É na capital federal, também, onde cidadãos
comuns e integrantes dos mais altos escalões da República podem discutir os
mesmos assuntos, de acordo com seus respectivos pontos de vista, apenas
separados por um muro ou um espelho d’água. Mas, ao menos em relação ao
fornecimento de fertilizantes, a preocupação de diversas autoridades com os
efeitos da guerra ainda não ultrapassou essas barreiras.
“Não
vai faltar fertilizante russo”, assegurou, confiante e com a resposta na ponta
da língua, o comerciante. “Eles vão parar de vender para os países da Otan, mas
não para o Brasil. Não subiu o preço ainda e não vai parar de chegar produto de
lá.”
A Rússia é fornecedor estratégico do Brasil
nesse segmento. O lojista sabe disso. Porém, se atravessar a avenida, talvez
mude de opinião.
Isso porque essa tranquilidade não existe
no governo e no Congresso, na bancada ruralista, nem entre alguns oficiais das
Forças Armadas. Até porque ainda não é possível ter total clareza sobre o
impacto das sanções impostas à Rússia pelos Estados Unidos e seus aliados.
A preocupação vai além da inflação.
Alerta-se para um potencial cenário de desabastecimento. Em outras palavras,
para o risco de maiores dificuldades no acesso a alimentos pelos brasileiros
mais pobres: fome.
Diversos governos identificaram esse
gargalo para a produção nacional de alimentos, a dependência externa de
fertilizantes, mas não o atacaram de forma adequada.
Os primeiros planos nacionais de
fertilizantes foram implementados em 1974 e 1995. Segundo dados da Secretaria
de Assuntos Estratégicos (SAE) da Presidência, eles demandaram investimentos de
US$ 3,5 bilhões e viabilizaram uma alta de 40% da produção nacional desses
produtos entre 1987 e 2005.
Com isso, o Brasil foi quase
autossuficiente no início dos anos 1980. Porém, a demanda cresceu muito mais
rápido do que a oferta e o país se tornou grande importador de um produto
dominado por poucos países e empresas.
O tema voltou a ganhar atenção em meio à
alta dos preços de alimentos durante a crise financeira mundial de 2008. Pouco
antes de deixar o Palácio do Planalto, o ex-presidente Luiz Inácio Lula da
Silva prometeu a auxiliares deixar pronta uma política voltada ao setor. No
entanto, diversos ministros estavam se desincompatibilizando para disputar as
eleições, algo que se assemelha à situação atual, e o compromisso acabou se
perdendo entre outras prioridades do petista.

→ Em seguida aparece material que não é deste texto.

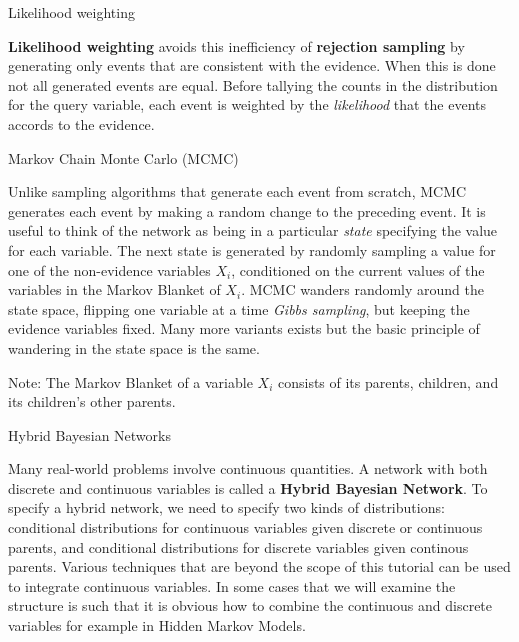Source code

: \documentclass[12pt]{beamer}
\begin{document}
\begin{frame}{Likelihood weighting}
  
  {\bf Likelihood weighting} avoids this inefficiency of {\bf
    rejection sampling} by generating only events that are consistent
  with the evidence. When this is done not all generated events are
  equal. Before tallying the counts in the distribution for the query
  variable, each event is weighted by the {\it likelihood} that the
  events accords to the evidence.
  \end{frame} 

\begin{frame}{Markov Chain Monte Carlo (MCMC)}

  Unlike sampling algorithms that generate each event from scratch,
  MCMC generates each event by making a random change to the preceding
  event. It is useful to think of the network as being in a particular
  {\it state} specifying the value for each variable. The next state
  is generated by randomly sampling a value for one of the
  non-evidence variables $X_i$, conditioned on the current values of
  the variables in the Markov Blanket of $X_i$. MCMC wanders randomly
  around the state space, flipping one variable at a time {\it Gibbs
    sampling}, but keeping the evidence variables fixed. Many more
  variants exists but the basic principle of wandering in the state
  space is the same.

  Note: The Markov Blanket of a variable $X_i$ consists of its
  parents, children, and its children's other parents.
  
  \end{frame} 


\begin{frame}{Hybrid Bayesian Networks}

  Many real-world problems involve continuous quantities. A network
  with both discrete and continuous variables is called a {\bf Hybrid
    Bayesian Network}. To specify a hybrid network, we need to specify
  two kinds of distributions: conditional distributions for continuous
  variables given discrete or continuous parents, and conditional
  distributions for discrete variables given continous
  parents. Various techniques that are beyond the scope of this
  tutorial can be used to integrate continuous variables. In some
  cases that we will examine the structure is such that it is obvious
  how to combine the continuous and discrete variables for example in
  Hidden Markov Models.

  \end{frame} 
\end{document}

Eleita, Dilma Rousseff recolocou o assunto
sobre a mesa. Inclusive explicitando a intenção de acelerar a exploração de
reservas de potássio localizadas na Amazônia - algo hoje condenado por alas da
oposição. O projeto tampouco avançou.
Tempo precioso foi desperdiçado pelo atual
governo. O Ministério da Agricultura procurou o Palácio do Planalto alertando
sobre a necessidade de concepção e implementação de um novo Plano Nacional de
Fertilizantes em maio de 2020. Concebeu-se um grupo de trabalho, que começou a
se reunir um ano depois. Um novo plano será lançado só agora, nos próximos
dias, justamente em meio ao esforço do governo para aprovar na Câmara o projeto
que permite a exploração mineral em terras indígenas.

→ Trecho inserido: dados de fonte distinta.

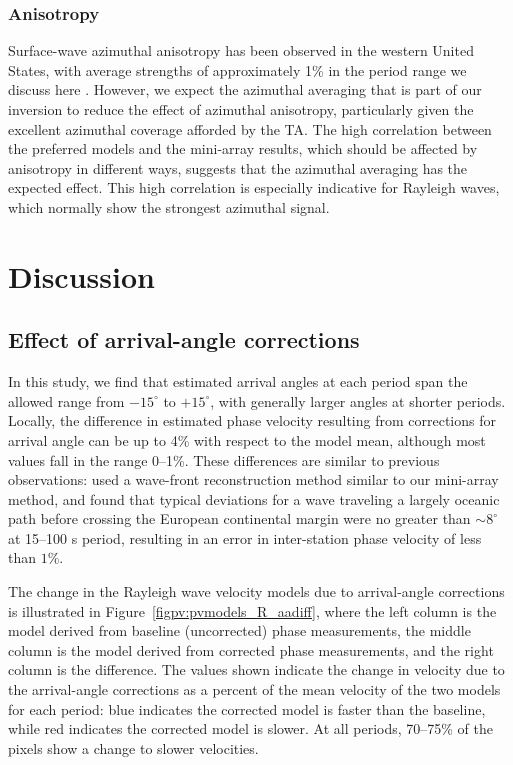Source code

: \documentclass[12pt,oneside]{book}
\newcommand{\degree}[1]{\mbox{$#1^{\circ}$}}
\begin{document}
\subsubsection*{Anisotropy}

Surface-wave azimuthal anisotropy has been observed in the western United States, with average strengths of approximately 1\% in the period range we discuss here \citep[e.g.,][]{Marone2007,Beghein2010}. However, we expect the azimuthal averaging that is part of our inversion to reduce the effect of azimuthal anisotropy, particularly given the excellent azimuthal coverage afforded by the TA. The high correlation between the preferred models and the mini-array results, which should be affected by anisotropy in different ways, suggests that the azimuthal averaging has the expected effect. This high correlation is especially indicative for Rayleigh waves, which normally show the strongest azimuthal signal. 

\section{Discussion}

\subsection{Effect of arrival-angle corrections}\label{sec:aadiff}

In this study, we find that estimated arrival angles at each period span the allowed range from \degree{-15} to \degree{+15}, with generally larger angles at shorter periods. Locally, the difference in estimated phase velocity resulting from corrections for arrival angle can be up to 4\% with respect to the model mean, although most values fall in the range 0\nobreakdash--1\%. These differences are similar to previous observations: \citet{Alsina1993} used a wave-front reconstruction method similar to our mini-array method, and found that typical deviations for a wave traveling a largely oceanic path before crossing the European continental margin were no greater than $\sim$\degree{8} at 15--100 s period, resulting in an error in inter-station phase velocity of less than $1\%$. 

The change in the Rayleigh wave velocity models due to arrival-angle corrections is illustrated in Figure~\ref{figpv:pvmodels_R_aadiff}, where the left column is the model derived from baseline (uncorrected) phase measurements, the middle column is the model derived from corrected phase measurements, and the right column is the difference. The values shown indicate the change in velocity due to the arrival-angle corrections as a percent of the mean velocity of the two models for each period: blue indicates the corrected model is faster than the baseline, while red indicates the corrected model is slower. At all periods, 70--75\% of the pixels show a change to slower velocities. 
\end{document}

Quem acompanha o assunto espera que o
governo aponte a necessidade de ampliação de estudos geológicos e de discussão
sobre a atual legislação ambiental, iniciativas que tendem a enfrentar críticas
de ambientalistas. Nos últimos meses, autoridades também tentaram fazer uma
avaliação sobre a concentração econômica do setor. Além disso, foram estudadas
deficiências logísticas para a distribuição de fertilizantes nos Estados do
Mato Grosso, Tocantins, Maranhão, Piauí e Pará.
Por outro lado, o Executivo constatou um
desperdício de cerca de 40% no uso de fertilizantes no Brasil, decorrente da
falta de novas tecnologias de produção e de utilização desses produtos. Número
chocante. Por isso, aponta-se a necessidade de desenvolvimento de tecnologias
que reduzam custos e aumentem a proteção do meio ambiente.

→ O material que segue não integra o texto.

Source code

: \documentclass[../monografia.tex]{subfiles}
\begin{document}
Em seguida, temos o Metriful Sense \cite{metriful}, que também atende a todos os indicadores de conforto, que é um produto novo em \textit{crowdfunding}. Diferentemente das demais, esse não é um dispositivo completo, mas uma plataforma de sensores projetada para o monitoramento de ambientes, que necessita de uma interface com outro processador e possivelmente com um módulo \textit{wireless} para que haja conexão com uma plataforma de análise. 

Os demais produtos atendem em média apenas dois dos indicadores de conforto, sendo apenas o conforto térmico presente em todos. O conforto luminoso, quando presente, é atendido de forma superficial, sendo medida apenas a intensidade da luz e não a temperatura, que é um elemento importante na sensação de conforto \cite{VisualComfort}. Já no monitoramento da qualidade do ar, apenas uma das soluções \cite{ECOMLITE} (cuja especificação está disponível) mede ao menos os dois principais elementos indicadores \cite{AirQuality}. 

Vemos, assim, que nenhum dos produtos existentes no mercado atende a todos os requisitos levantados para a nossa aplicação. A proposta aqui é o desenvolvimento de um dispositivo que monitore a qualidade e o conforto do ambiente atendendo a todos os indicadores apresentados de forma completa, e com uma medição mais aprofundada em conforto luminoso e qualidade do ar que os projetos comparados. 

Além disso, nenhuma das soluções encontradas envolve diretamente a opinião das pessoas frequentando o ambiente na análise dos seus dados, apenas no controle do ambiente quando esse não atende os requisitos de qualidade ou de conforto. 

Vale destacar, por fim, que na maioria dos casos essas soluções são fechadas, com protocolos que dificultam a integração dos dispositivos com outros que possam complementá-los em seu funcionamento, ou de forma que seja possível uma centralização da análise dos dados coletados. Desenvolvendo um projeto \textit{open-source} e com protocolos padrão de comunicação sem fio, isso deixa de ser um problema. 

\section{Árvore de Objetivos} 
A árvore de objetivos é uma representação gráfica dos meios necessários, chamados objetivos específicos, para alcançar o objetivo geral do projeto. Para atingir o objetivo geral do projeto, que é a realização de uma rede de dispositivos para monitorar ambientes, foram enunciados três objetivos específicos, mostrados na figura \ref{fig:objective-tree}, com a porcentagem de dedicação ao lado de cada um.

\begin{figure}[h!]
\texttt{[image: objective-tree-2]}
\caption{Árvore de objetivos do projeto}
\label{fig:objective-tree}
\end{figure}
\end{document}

O Brasil também vai precisar assegurar o
fornecimento de gás natural à indústria de fertilizantes e, sob a ótica de
autoridades federais, discutir a tributação do setor. Este pode ser um novo
ponto de atrito entre o governo Bolsonaro e os Estados, pois o peso do ICMS na
composição do preço final do produto é apontado como um vilão. O mesmo que se
vê em relação aos preços dos combustíveis.
De forma compreensível, embora lamentável,
as tensões pré-eleitorais já começam a atrapalhar as discussões. Como
resultado, as bancadas podem se ver impelidas a esperar o posicionamento
público dos seus pré-candidatos, para então definirem como irão votar propostas
relacionados ao novo plano. Ninguém no Congresso esqueceu o constrangimento
enfrentado pelo PDT quando Ciro Gomes suspendeu sua pré-campanha durante a
votação da PEC dos Precatórios, para forçar a mudança de postura dos
correligionários que haviam apoiado o governo num primeiro momento.
Interesses locais também tendem a ditar o
comportamento de deputados e senadores. Novamente o Brasil caiu na armadilha de
discutir soluções para problemas estratégicos sob intensa pressão. Desta vez,
por se tratar da segurança alimentar da população, o desafio é ainda maior.
Afinal, nas contas do próprio Executivo, neste momento o Brasil tem estoques de
fertilizantes suficientes somente até outubro.